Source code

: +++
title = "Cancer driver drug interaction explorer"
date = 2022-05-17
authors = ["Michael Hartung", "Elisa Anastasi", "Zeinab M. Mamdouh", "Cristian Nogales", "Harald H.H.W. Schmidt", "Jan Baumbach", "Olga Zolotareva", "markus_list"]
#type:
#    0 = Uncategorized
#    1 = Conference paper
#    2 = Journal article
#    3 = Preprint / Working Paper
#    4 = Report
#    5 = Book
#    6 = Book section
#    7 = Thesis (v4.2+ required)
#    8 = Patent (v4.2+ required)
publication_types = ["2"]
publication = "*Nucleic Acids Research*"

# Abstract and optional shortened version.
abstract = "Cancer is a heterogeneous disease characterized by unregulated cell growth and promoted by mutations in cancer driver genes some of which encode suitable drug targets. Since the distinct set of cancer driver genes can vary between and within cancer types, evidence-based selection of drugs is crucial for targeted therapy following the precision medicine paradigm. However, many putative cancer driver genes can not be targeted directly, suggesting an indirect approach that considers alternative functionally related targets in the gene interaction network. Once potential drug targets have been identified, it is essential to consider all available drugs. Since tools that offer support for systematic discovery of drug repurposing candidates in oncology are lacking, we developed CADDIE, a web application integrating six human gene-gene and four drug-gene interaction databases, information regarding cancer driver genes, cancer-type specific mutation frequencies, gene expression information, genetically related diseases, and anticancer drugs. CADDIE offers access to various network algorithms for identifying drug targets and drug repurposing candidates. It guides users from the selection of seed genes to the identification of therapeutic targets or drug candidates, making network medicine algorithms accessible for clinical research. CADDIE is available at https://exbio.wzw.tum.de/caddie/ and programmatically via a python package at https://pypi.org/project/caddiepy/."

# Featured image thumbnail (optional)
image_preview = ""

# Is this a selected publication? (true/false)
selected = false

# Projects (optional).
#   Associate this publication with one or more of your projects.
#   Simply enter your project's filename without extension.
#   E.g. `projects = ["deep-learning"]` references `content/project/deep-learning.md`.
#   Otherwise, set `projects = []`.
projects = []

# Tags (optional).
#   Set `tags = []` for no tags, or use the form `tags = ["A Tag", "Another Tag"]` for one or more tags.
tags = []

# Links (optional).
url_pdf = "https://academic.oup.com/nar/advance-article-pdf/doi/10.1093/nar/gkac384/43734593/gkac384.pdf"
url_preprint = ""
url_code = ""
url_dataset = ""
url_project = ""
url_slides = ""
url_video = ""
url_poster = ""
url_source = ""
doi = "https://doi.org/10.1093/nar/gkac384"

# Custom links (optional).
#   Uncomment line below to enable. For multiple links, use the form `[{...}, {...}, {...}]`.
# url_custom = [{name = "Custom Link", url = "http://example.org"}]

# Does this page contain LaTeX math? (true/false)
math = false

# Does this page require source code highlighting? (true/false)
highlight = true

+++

========================

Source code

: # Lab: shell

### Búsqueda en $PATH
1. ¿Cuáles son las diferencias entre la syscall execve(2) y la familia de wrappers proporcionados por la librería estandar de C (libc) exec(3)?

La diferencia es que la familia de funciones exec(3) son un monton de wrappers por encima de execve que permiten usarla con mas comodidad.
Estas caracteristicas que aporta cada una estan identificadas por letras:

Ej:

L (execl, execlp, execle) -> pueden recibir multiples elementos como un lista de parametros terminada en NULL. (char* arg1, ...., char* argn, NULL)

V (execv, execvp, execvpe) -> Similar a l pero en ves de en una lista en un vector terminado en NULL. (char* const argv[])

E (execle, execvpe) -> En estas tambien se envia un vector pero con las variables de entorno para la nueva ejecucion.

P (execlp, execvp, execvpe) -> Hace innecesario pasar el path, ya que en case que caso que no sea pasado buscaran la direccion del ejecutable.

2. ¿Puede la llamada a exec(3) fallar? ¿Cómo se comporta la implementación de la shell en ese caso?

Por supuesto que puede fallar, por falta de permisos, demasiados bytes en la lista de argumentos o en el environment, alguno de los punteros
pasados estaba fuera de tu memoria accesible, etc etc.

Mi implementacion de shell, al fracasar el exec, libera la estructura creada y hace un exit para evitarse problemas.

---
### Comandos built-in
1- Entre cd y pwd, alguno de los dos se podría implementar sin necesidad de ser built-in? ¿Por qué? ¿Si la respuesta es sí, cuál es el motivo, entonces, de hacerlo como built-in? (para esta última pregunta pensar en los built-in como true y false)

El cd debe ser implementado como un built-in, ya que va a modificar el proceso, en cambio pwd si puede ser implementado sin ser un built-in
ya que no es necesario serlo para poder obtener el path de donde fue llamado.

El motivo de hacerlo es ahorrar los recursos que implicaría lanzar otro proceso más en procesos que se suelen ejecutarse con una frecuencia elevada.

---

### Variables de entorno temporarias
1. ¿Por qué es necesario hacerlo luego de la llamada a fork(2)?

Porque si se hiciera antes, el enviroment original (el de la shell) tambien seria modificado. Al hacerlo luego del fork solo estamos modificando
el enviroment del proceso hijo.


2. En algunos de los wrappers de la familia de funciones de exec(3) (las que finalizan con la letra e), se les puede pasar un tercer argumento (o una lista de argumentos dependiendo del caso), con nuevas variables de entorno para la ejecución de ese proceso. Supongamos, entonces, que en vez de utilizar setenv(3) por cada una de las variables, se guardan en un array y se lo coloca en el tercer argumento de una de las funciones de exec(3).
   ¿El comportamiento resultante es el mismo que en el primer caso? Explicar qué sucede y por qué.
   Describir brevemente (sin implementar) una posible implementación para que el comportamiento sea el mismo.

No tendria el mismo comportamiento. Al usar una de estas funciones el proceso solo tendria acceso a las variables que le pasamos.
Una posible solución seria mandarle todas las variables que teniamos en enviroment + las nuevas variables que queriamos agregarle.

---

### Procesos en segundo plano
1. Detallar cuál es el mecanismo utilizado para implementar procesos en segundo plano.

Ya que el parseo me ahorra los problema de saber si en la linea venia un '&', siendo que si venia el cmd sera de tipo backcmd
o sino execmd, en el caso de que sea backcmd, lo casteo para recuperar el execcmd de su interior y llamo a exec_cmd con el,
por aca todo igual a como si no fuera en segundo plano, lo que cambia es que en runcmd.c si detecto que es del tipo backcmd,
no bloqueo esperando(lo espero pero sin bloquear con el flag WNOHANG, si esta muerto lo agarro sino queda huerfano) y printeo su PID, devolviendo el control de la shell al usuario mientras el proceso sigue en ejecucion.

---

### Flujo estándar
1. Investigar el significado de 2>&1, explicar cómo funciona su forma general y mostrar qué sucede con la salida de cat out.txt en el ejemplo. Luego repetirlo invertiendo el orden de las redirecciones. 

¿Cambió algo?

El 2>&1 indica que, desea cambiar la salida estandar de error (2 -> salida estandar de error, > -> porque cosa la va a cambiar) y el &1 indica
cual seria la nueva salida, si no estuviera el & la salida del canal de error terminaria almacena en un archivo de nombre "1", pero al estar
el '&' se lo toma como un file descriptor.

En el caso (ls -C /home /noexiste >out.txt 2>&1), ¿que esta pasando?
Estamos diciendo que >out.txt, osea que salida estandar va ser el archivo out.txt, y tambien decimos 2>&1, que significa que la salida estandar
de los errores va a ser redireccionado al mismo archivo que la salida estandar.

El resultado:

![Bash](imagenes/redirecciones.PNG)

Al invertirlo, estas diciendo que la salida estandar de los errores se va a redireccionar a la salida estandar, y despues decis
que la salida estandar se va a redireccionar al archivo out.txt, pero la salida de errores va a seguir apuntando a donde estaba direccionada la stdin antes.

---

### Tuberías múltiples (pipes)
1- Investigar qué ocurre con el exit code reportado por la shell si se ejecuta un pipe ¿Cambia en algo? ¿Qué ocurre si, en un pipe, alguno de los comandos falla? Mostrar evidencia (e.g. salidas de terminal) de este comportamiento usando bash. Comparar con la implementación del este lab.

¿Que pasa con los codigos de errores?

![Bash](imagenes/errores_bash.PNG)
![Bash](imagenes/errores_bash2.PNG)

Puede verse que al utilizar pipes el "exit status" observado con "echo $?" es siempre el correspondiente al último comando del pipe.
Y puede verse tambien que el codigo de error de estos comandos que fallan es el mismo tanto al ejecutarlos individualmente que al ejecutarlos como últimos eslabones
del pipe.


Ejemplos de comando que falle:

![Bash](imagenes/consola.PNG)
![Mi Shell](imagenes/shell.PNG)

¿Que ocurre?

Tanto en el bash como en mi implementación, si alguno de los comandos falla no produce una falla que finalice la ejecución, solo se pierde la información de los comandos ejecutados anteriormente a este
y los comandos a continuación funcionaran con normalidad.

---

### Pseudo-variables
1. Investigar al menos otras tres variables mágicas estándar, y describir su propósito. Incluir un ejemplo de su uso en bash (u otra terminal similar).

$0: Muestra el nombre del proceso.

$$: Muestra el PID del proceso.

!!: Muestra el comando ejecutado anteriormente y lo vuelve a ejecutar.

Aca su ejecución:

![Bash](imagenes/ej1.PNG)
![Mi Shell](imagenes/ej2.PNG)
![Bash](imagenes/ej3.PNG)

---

========================

## THE PROBLEM
Your task for the entries above: copy exactly the span starting with the line with "Preprint / Working Paper" and going on through the line with "# Abstract and optional shortened version.", both lines included, and nothing else.

## EXERCISE SOLUTION
#    3 = Preprint / Working Paper
#    4 = Report
#    5 = Book
#    6 = Book section
#    7 = Thesis (v4.2+ required)
#    8 = Patent (v4.2+ required)
publication_types = ["2"]
publication = "*Nucleic Acids Research*"

# Abstract and optional shortened version.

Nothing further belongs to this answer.